MongoliaPolitical Bureau and Secretariat
The Political Bureau is elected by the Central Committee to
conduct the party's business between plenary sessions of the
Central Committee and to provide the top leadership for the party
and the country. As the senior policy-making body, it establishes
specific goals; and it regularly evaluates the progress of
national programs.
The Secretariat also functions between plenary sessions, and
it is the administrative center of the party apparatus. It is
elected by the Central Committee to oversee implementation of the
Party Program and party resolutions and to select leading cadres.
This last function gives the Secretariat
nomenklatura (see Glossary),
the authority to make appointments to the key
positions in both the party and the government bureaucracies.

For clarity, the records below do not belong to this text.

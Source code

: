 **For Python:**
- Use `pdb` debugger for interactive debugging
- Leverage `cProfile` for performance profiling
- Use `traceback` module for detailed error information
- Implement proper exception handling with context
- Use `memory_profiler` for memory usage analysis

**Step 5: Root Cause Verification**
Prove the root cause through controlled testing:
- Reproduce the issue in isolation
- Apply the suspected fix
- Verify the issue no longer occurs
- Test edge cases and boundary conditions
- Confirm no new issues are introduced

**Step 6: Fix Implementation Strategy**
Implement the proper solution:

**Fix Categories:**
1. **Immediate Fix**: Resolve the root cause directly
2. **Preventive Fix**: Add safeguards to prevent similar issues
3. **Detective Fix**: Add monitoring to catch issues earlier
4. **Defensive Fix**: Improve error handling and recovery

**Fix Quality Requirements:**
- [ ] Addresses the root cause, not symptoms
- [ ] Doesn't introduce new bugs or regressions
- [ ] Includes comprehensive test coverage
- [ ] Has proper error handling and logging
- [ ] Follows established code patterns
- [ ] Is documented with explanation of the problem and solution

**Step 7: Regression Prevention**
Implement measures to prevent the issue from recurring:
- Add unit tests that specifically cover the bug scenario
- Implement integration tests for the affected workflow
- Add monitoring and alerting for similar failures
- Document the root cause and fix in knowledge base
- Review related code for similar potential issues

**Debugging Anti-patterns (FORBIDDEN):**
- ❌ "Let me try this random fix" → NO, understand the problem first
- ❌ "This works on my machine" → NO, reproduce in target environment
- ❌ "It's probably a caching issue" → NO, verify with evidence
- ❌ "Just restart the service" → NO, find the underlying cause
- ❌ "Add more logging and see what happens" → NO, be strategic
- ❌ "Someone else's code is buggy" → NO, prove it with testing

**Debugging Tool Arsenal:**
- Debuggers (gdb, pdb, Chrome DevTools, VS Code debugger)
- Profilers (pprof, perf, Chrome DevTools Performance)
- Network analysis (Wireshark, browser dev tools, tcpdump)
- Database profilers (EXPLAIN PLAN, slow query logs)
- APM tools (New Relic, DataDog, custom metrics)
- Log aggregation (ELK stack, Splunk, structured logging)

The ruling hierarchy was stable during the 1980s. In May
1986, the Political Bureau included seven members and three
candidate members. The Secretariat was composed of six
secretaries. Batmonh was reelected general secretary of the
Central Committee. These elections produced few changes; four
leaders were retained as both Political Bureau members and
secretaries of the Central Committee. Three leaders were retained
as members of only the Political Bureau, and three were elected
candidate Political Bureau members. Two new secretaries were
elected to the Central Committee. This leadership group,
averaging fifty-nine years of age, was changed somewhat at the
third plenary session--or fully constituted meeting--of the
Central Committee in June 1987, when one Political Bureau member
retired and was replaced by a candidate member. By 1989 the
Political Bureau had been reduced to nine members after the death
of one candidate member. Two Political Bureau members mentioned
as likely successors to Batmonh were Bat-Ochiryn Altangerel, a
former Ulaanbaatar first secretary, and Tserendeshiyn Namsray, a
member of the party Secretariat and chairman of the MongolianSoviet Friendship Society.
Some party leaders held concurrent key government positions.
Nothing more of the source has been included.